Collected data:
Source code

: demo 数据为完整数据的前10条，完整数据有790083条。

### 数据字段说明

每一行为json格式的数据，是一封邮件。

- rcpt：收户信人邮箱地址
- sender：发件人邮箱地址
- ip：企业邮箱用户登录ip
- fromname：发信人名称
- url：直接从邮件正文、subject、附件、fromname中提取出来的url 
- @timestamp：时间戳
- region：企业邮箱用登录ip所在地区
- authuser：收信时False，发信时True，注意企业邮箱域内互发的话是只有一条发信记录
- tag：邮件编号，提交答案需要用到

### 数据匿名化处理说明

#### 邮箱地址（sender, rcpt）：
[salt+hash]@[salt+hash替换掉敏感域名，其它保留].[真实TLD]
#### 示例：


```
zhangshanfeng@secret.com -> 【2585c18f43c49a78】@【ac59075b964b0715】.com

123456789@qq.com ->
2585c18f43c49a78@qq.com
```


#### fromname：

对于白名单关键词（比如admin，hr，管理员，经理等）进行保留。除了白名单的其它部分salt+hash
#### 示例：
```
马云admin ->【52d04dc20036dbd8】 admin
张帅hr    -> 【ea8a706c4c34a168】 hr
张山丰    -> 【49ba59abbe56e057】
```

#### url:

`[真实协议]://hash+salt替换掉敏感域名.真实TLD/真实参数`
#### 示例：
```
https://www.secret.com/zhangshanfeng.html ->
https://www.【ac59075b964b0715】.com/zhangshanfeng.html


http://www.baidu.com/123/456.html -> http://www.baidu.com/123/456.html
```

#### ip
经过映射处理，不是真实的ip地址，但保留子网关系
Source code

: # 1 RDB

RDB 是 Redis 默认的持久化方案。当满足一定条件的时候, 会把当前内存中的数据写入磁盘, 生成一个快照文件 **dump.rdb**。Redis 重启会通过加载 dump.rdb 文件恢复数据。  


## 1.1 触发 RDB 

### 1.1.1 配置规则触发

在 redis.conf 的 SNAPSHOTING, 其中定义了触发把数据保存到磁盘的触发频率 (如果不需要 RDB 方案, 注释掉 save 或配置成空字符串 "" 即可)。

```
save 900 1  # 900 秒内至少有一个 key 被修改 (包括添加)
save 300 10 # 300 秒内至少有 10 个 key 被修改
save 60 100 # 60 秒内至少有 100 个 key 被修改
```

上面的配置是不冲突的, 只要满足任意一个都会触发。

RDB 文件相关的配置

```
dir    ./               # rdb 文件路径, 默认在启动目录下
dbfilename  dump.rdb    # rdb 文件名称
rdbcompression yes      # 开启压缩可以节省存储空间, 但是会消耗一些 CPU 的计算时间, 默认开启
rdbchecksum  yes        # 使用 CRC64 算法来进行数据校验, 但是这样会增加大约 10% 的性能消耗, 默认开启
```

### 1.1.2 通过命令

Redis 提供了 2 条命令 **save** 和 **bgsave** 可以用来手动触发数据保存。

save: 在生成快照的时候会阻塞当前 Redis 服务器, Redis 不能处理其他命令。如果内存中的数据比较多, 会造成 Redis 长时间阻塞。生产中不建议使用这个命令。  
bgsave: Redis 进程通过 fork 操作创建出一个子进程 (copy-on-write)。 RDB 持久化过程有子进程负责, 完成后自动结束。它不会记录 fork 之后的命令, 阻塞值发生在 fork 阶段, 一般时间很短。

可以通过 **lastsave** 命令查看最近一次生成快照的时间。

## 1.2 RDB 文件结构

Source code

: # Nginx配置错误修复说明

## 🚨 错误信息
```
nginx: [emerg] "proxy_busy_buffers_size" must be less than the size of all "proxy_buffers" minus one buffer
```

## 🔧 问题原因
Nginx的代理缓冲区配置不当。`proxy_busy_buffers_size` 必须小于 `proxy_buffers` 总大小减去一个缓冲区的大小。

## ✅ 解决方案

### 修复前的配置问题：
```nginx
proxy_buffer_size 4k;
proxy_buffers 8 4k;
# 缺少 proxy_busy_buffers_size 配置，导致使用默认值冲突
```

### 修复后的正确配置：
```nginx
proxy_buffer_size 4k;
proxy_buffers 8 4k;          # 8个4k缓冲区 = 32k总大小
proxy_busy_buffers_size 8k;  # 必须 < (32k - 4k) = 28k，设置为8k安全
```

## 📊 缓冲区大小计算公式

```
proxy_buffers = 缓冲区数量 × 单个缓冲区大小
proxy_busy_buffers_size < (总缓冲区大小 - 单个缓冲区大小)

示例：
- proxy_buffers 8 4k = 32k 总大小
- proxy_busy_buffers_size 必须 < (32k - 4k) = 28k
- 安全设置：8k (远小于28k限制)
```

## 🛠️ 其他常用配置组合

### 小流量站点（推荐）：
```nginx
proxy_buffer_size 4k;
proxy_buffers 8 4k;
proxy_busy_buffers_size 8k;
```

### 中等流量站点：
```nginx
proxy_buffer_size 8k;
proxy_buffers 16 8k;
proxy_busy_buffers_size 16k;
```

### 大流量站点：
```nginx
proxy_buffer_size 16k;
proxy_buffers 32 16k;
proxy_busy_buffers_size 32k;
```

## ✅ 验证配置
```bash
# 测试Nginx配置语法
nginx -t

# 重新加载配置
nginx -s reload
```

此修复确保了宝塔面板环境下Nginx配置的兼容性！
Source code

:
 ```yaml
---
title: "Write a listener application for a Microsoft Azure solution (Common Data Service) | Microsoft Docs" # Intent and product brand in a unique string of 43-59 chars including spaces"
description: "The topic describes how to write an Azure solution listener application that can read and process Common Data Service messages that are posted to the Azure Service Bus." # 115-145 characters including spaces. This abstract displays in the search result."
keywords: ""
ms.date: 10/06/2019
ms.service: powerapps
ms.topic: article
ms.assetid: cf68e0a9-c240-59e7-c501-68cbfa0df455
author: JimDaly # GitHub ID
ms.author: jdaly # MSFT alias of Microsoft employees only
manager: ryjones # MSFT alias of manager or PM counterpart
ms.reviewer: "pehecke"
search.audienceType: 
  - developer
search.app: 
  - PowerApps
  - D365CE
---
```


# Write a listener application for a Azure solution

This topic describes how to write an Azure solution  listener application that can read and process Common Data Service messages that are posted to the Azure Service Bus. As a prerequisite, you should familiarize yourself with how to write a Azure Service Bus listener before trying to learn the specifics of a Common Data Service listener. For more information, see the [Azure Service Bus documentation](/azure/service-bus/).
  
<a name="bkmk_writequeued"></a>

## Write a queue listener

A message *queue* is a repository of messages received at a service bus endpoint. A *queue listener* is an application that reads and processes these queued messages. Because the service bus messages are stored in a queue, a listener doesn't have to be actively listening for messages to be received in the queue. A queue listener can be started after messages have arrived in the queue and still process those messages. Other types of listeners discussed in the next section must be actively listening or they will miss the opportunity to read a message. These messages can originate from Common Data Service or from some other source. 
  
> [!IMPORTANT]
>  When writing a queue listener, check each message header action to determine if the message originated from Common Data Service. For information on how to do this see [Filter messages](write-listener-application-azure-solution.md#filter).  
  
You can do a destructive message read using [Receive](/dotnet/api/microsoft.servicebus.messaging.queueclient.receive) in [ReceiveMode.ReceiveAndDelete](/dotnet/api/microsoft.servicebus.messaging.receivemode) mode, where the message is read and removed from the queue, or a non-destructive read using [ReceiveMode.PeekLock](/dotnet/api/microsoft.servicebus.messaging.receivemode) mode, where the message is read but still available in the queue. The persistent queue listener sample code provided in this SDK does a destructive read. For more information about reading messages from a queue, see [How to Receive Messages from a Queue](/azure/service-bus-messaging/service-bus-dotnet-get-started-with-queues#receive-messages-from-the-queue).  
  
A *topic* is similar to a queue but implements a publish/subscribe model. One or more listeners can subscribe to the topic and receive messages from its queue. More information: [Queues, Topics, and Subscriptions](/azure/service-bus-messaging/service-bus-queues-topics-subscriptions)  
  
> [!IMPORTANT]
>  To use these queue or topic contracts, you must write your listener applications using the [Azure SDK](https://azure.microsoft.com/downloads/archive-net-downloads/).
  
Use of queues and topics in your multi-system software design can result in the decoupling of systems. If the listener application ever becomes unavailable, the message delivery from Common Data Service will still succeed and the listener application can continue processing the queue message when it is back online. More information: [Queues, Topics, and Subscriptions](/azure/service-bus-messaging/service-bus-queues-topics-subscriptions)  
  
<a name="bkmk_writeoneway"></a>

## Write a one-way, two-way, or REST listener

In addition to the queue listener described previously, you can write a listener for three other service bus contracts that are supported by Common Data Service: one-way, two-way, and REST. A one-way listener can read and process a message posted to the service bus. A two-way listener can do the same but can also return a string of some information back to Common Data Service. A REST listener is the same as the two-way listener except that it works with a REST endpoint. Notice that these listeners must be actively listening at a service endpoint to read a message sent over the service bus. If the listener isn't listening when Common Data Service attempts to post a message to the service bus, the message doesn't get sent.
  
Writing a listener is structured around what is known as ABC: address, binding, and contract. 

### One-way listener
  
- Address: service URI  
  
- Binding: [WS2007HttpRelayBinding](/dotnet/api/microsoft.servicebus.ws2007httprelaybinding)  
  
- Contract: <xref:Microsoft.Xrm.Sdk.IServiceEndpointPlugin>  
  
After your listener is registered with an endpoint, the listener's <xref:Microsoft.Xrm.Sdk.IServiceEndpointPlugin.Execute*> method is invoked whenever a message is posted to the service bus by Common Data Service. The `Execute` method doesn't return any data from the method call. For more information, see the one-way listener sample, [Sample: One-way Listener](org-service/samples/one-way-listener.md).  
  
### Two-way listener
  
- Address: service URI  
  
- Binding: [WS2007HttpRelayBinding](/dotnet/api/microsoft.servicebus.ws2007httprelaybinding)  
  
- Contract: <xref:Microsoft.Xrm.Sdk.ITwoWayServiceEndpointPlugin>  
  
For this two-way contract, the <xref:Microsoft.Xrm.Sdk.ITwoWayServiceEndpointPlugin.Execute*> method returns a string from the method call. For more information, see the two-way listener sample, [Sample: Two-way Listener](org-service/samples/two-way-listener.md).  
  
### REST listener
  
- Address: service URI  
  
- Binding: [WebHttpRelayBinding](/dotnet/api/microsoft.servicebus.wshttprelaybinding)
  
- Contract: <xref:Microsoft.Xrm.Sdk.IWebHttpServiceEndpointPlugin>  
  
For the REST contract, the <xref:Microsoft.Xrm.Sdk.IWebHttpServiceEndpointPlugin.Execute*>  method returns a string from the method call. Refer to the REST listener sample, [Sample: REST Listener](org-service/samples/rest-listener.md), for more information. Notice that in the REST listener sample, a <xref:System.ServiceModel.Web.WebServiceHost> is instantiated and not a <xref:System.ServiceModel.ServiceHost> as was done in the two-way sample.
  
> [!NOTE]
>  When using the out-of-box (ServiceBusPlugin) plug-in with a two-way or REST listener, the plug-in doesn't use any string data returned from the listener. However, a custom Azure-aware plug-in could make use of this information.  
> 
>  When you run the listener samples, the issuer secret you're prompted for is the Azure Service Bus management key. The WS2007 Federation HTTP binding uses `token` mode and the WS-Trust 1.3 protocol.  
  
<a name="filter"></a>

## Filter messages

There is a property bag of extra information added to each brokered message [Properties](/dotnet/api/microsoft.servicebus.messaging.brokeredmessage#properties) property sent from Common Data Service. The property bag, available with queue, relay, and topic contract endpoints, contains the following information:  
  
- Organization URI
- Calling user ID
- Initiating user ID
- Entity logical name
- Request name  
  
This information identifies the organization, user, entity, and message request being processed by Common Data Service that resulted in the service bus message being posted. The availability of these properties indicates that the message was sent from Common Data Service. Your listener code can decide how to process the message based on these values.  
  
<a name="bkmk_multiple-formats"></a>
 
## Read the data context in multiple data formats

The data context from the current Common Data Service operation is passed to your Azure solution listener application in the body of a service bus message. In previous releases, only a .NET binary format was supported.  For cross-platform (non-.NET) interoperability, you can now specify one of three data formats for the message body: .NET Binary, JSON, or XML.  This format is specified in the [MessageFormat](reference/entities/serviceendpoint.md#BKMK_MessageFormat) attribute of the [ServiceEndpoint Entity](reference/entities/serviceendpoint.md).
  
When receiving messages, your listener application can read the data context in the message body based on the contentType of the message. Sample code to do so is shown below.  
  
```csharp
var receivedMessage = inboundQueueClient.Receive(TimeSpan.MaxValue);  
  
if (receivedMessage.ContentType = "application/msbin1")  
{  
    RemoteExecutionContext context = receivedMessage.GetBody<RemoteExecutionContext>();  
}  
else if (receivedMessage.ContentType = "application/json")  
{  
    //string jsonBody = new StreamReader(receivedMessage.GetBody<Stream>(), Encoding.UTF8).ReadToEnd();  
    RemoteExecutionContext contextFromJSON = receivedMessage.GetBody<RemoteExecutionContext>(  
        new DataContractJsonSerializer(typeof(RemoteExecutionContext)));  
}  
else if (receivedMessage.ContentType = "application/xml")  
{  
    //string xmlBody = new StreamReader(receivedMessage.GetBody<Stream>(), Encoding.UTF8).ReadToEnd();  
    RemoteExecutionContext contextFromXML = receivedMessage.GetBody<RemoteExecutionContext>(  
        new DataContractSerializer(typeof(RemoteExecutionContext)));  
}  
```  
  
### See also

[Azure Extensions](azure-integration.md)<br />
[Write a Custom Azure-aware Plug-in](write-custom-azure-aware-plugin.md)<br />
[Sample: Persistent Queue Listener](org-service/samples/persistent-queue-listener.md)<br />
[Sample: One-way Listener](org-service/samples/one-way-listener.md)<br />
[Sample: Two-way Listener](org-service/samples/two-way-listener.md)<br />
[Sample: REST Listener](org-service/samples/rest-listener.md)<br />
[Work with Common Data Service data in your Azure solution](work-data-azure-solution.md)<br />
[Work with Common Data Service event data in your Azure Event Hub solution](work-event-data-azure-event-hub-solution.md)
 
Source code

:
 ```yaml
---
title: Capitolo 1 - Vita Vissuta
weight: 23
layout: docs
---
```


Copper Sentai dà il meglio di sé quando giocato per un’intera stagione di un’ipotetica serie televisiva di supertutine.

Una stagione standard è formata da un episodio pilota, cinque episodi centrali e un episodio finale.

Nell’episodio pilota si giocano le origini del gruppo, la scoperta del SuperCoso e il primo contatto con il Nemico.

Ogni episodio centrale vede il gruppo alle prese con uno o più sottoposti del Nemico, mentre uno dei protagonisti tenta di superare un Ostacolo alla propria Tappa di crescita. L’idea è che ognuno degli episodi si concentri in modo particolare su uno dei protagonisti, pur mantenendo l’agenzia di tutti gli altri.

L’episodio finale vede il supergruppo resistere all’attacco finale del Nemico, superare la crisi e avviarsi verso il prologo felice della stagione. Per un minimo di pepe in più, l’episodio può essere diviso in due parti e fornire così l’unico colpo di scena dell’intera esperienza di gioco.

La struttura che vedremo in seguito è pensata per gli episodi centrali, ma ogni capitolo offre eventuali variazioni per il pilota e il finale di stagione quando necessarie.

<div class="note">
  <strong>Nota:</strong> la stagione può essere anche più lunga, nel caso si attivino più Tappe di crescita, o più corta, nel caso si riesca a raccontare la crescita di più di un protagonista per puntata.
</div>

| EXERCISE PROMPT |
Check each line above for the string "spaces" and copy every line that has it.

| ANSWER TO THE PROBLEM |
title: "Write a listener application for a Microsoft Azure solution (Common Data Service) | Microsoft Docs" # Intent and product brand in a unique string of 43-59 chars including spaces"
description: "The topic describes how to write an Azure solution listener application that can read and process Common Data Service messages that are posted to the Azure Service Bus." # 115-145 characters including spaces. This abstract displays in the search result."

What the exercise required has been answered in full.